J'avoue donc que toutes les fois que le mot à mot n'offrait qu'une sottise ou une image dégoûtante, j'ai pris le parti de dissimuler; mais c'était pour me coller plus étroitement à Dante, même quand je m'écartais de son texte: la lettre tue, et l'esprit vivifie. Tantôt je n'ai rendu que l'intention du poëte, et laissé là son expression: tantôt j'ai généralisé le mot, et tantôt j'en ai restreint le sens; ne pouvant offrir une image en face, je l'ai montrée par son profil ou son revers: enfin il n'est point d'artifice dont je ne me sois avisé dans cette traduction, que je regarde comme une forte étude faite d'après un grand poëte. C'est ainsi que les jeunes peintres font leurs cartons d'après les maîtres.
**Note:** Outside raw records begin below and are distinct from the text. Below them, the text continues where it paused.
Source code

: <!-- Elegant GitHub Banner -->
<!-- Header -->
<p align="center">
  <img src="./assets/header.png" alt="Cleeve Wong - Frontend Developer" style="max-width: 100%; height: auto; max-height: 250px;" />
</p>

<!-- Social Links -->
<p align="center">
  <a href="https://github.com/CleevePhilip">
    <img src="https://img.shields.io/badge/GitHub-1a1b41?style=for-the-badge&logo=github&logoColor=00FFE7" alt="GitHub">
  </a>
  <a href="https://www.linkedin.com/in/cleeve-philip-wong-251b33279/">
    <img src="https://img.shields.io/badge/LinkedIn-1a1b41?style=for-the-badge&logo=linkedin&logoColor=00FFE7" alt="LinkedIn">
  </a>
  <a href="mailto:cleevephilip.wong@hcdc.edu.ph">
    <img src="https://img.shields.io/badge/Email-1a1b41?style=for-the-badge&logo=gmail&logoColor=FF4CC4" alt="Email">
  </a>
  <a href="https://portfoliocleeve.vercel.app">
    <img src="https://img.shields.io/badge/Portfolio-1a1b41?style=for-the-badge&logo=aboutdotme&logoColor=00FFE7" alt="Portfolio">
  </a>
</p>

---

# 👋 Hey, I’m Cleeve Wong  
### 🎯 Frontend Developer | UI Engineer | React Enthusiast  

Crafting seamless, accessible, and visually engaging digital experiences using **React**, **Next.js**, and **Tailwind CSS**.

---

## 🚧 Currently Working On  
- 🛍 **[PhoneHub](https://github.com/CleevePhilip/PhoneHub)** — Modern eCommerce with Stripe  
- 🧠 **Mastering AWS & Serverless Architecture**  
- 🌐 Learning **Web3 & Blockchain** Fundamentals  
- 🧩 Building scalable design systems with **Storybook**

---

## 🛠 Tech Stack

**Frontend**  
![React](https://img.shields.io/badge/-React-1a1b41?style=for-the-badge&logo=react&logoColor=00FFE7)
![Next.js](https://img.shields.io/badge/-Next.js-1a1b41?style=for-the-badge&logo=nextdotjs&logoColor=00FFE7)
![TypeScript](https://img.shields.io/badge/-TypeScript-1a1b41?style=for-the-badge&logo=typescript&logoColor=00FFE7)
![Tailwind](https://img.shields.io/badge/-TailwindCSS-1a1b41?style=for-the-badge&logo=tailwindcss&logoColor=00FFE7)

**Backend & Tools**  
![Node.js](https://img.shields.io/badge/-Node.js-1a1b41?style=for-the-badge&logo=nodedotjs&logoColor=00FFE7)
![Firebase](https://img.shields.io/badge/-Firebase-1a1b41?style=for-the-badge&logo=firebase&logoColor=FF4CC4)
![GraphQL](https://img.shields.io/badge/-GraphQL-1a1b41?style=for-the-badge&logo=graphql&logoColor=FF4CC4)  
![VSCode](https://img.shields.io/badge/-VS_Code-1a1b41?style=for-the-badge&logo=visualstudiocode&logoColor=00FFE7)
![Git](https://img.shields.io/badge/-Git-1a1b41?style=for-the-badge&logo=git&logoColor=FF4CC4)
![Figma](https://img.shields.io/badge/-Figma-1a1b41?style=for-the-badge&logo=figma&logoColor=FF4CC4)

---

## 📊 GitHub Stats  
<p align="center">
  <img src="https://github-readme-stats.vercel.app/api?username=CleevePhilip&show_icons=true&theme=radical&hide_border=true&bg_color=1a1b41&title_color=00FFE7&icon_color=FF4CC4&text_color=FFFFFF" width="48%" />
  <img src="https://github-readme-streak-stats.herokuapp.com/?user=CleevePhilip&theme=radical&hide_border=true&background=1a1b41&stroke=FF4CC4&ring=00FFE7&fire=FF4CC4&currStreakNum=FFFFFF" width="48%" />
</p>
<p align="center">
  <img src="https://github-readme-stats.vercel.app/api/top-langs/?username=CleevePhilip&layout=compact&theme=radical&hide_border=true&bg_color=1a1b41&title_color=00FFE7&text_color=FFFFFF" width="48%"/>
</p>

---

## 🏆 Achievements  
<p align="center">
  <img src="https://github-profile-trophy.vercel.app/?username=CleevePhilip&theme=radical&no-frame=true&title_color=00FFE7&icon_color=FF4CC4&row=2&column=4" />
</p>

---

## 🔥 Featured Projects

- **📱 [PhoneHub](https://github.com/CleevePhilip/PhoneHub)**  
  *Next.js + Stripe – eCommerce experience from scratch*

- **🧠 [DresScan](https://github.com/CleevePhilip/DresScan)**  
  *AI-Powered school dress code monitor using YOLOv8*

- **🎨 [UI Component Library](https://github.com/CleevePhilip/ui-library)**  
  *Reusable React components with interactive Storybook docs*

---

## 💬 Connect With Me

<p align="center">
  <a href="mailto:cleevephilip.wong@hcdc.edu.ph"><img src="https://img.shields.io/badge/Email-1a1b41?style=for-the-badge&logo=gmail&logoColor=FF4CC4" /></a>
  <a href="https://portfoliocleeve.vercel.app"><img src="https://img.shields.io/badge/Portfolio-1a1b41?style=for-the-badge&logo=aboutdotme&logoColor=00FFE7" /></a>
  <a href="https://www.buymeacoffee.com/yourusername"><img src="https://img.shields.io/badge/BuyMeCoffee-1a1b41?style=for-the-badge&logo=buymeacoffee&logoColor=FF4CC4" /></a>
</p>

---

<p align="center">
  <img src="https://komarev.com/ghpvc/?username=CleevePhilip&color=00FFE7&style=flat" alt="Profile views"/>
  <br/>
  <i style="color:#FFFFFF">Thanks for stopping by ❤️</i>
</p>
L'art de traduire, qui ne mène pas à la gloire, peut conduire un commençant à une souplesse et à une sûreté de dessin que n'aura peut-être jamais celui qui peint toujours de fantaisie, et qui ne connaît pas combien il est difficile de marcher fidèlement et avec grâce sur les pas d'un autre. Plus même un poëte est parfait, plus il exige cette réunion d'aisance et de fidélité dans son traducteur. Virgile et Racine ayant donné, je ne dis pas aux langues française et romaine, mais au langage humain, les plus belles formes connues, il faudrait se jeter dans tous les moules qu'ils présentent et les serrer de très-près en les traduisant, vestigia semper adorans. Mais Dante, à cause de ses défauts, exigeait plus de goût que d'exactitude; il fallait avec lui s'élever jusqu'à une sorte de création: ce qui forçait le traducteur à un peu de rivalité.